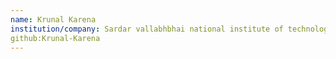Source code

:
 ```yaml
---
name: Krunal Karena
institution/company: Sardar vallabhbhai national institute of technology
github:Krunal-Karena
---
```

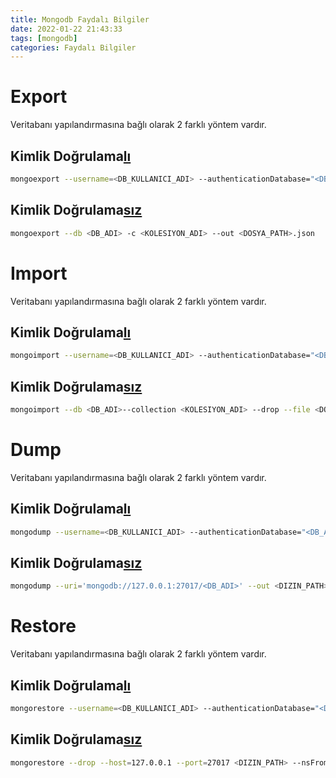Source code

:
 ```yaml
---
title: Mongodb Faydalı Bilgiler
date: 2022-01-22 21:43:33
tags: [mongodb]
categories: Faydalı Bilgiler
---
```


# Export

Veritabanı yapılandırmasına bağlı olarak 2 farklı yöntem vardır.

## Kimlik Doğrulama<u>lı</u>
```bash
mongoexport --username=<DB_KULLANICI_ADI> --authenticationDatabase="<DB_ADI_1>" --db <DB_ADI> -c <KOLESIYON_ADI> --out <DOSYA_PATH>.json
```
## Kimlik Doğrulama<u>sız</u>
```bash
mongoexport --db <DB_ADI> -c <KOLESIYON_ADI> --out <DOSYA_PATH>.json
```

<!-- more -->

# Import

Veritabanı yapılandırmasına bağlı olarak 2 farklı yöntem vardır.

## Kimlik Doğrulama<u>lı</u>
```bash
mongoimport --username=<DB_KULLANICI_ADI> --authenticationDatabase="<DB_ADI_1>" --db <DB_ADI>--collection <KOLESIYON_ADI> --drop --file <DOSYA_PATH>.json
```
## Kimlik Doğrulama<u>sız</u>
```bash
mongoimport --db <DB_ADI>--collection <KOLESIYON_ADI> --drop --file <DOSYA_PATH>.json
```

# Dump

Veritabanı yapılandırmasına bağlı olarak 2 farklı yöntem vardır.

## Kimlik Doğrulama<u>lı</u>
```bash
mongodump --username=<DB_KULLANICI_ADI> --authenticationDatabase="<DB_ADI_1>" --uri='mongodb://127.0.0.1:27017/<DB_ADI>' --out <DIZIN_PATH> --excludeCollection='<KOLESIYON_ADI>'
```
## Kimlik Doğrulama<u>sız</u>
```bash
mongodump --uri='mongodb://127.0.0.1:27017/<DB_ADI>' --out <DIZIN_PATH> --excludeCollection='<KOLESIYON_ADI>'
```

# Restore

Veritabanı yapılandırmasına bağlı olarak 2 farklı yöntem vardır.

## Kimlik Doğrulama<u>lı</u>
```bash
mongorestore --username=<DB_KULLANICI_ADI> --authenticationDatabase="<DB_ADI_1>" --drop --host=127.0.0.1 --port=27017 <DIZIN_PATH> --nsFrom="<DB_ADI_2>.*" --nsTo="<DB_ADI_1>.*"
```
## Kimlik Doğrulama<u>sız</u>
```bash
mongorestore --drop --host=127.0.0.1 --port=27017 <DIZIN_PATH> --nsFrom="<DB_ADI_2>.*" --nsTo="<DB_ADI_1>.*"
```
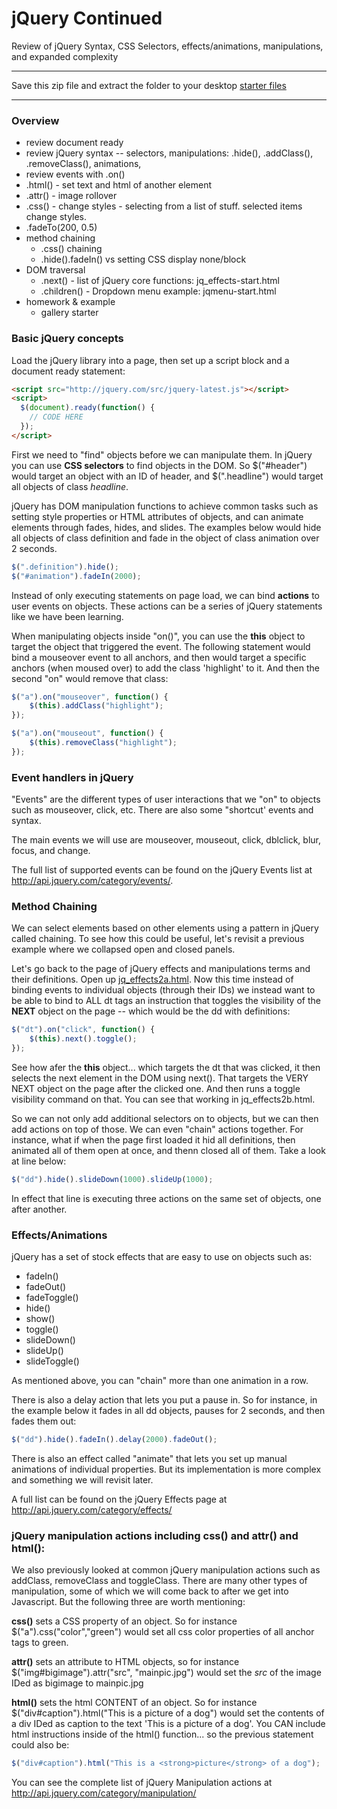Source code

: jQuery Continued
================

Review of jQuery Syntax, CSS Selectors, effects/animations, manipulations, and expanded complexity

******************
Save this zip file and extract the folder to your desktop
[starter files](http://itpwebdev.herokuapp.com/starters/301/jquery-continued.zip)
******************

### Overview

* review document ready
* review jQuery syntax -- selectors, manipulations: .hide(), .addClass(), .removeClass(), animations, 
* review events with .on()
* .html() - set text and html of another element
* .attr() - image rollover
* .css() - change styles - selecting from a list of stuff. selected items change styles.
* .fadeTo(200, 0.5)
* method chaining
	* .css() chaining
	* .hide().fadeIn() vs setting CSS display none/block
* DOM traversal
	* .next() - list of jQuery core functions: jq_effects-start.html
	* .children() - Dropdown menu example: jqmenu-start.html
* homework & example
	* gallery starter

### Basic jQuery concepts

Load the jQuery library into a page, then set up a script block and a document ready statement:

```html
<script src="http://jquery.com/src/jquery-latest.js"></script>
<script>
  $(document).ready(function() {
  	// CODE HERE
  });
</script>
```

First we need to "find" objects before we can manipulate them. In jQuery you can use __CSS selectors__ to find objects in the DOM. So $("#header") would target an object with an ID of header, and $(".headline") would target all objects of class _headline_. 
 
jQuery has DOM manipulation functions to achieve common tasks such as setting style properties or HTML attributes of objects, and can animate elements through fades, hides, and slides. The examples below would hide all objects of class definition and fade in the object of class animation over 2 seconds.

```js
$(".definition").hide();
$("#animation").fadeIn(2000);  
```
 	
Instead of only executing statements on page load, we can bind __actions__ to user events on objects. These actions can be a series of jQuery statements like we have been learning.
 
When manipulating objects inside "on()", you can use the __this__ object to target the object that triggered the event. The following statement would bind a mouseover event to all anchors, and then would target a specific anchors (when moused over) to add the class 'highlight' to it. And then the second "on" would remove that class:
   
```js
$("a").on("mouseover", function() {
	$(this).addClass("highlight");
});

$("a").on("mouseout", function() {
	$(this).removeClass("highlight");
});
```
 
### Event handlers in jQuery

"Events" are the different types of user interactions that we "on" to objects such as mouseover, click, etc. There are also some "shortcut' events and syntax.

The main events we will use are mouseover, mouseout, click, dblclick, blur, focus, and change.

The full list of supported events can be found on the jQuery Events list at http://api.jquery.com/category/events/.


### Method Chaining

We can select elements based on other elements using a pattern in jQuery called chaining. To see how this could be useful, let's revisit a previous example where we collapsed open and closed panels.

Let's go back to the page of jQuery effects and manipulations terms and their definitions. Open up [jq_effects2a.html](http://webdev.usc.edu/itp301/lecture_examples/jq_effects2a.html). Now this time instead of binding events to individual objects (through their IDs) we instead want to be able to bind to ALL dt tags an instruction that toggles the visibility of the __NEXT__ object on the page -- which would be the dd with definitions:

```js
$("dt").on("click", function() {
	$(this).next().toggle();
});
```
See how afer the __this__ object... which targets the dt that was clicked, it then selects the next element in the DOM using next(). That targets the VERY NEXT object on the page after the clicked one. And then runs a toggle visibility command on that. You can see that working in jq_effects2b.html.

So we can not only add additional selectors on to objects, but we can then add actions on top of those. We can even "chain" actions together. For instance, what if when the page first loaded it hid all definitions, then animated all of them open at once, and thenn closed all of them. Take a look at line below:

```js
$("dd").hide().slideDown(1000).slideUp(1000);
```
	
In effect that line is executing three actions on the same set of objects, one after another.

 
### Effects/Animations

jQuery has a set of stock effects that are easy to use on objects such as:

* fadeIn()
* fadeOut()
* fadeToggle()
* hide()
* show()
* toggle()
* slideDown()
* slideUp()
* slideToggle()

As mentioned above, you can "chain" more than one animation in a row.

There is also a delay action that lets you put a pause in. So for instance, in the example below it fades in all dd objects, pauses for 2 seconds, and then fades them out:

```js
$("dd").hide().fadeIn().delay(2000).fadeOut();
```
	
There is also an effect called "animate" that lets you set up manual animations of individual properties. But its implementation is more complex and something we will revisit later.

A full list can be found on the jQuery Effects page at http://api.jquery.com/category/effects/

 
### jQuery manipulation actions including css() and attr() and html():

We also previously looked at common jQuery manipulation actions such as addClass, removeClass and toggleClass. There are many other types of manipulation, some of which we will come back to after we get into Javascript. But the following three are worth mentioning:

__css()__ sets a CSS property of an object. So for instance $("a").css("color","green") would set all css color properties of all anchor tags to green.
 
__attr()__ sets an attribute to HTML objects, so for instance $("img#bigimage").attr("src", "mainpic.jpg") would set the _src_ of the image IDed as bigimage to mainpic.jpg
 
__html()__ sets the html CONTENT of an object. So for instance $("div#caption").html("This is a picture of a dog") would set the contents of a div IDed as caption to the text 'This is a picture of a dog'. You CAN include html instructions inside of the html() function... so the previous statement could also be:

```js
$("div#caption").html("This is a <strong>picture</strong> of a dog");
```

You can see the complete list of jQuery Manipulation actions at http://api.jquery.com/category/manipulation/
-----
### WHAT YOU NEED TO DO:
Copy out each line of the records above that includes "lets".

### RESPONSE TO THE TASK:
There is also a delay action that lets you put a pause in. So for instance, in the example below it fades in all dd objects, pauses for 2 seconds, and then fades them out:
There is also an effect called "animate" that lets you set up manual animations of individual properties. But its implementation is more complex and something we will revisit later.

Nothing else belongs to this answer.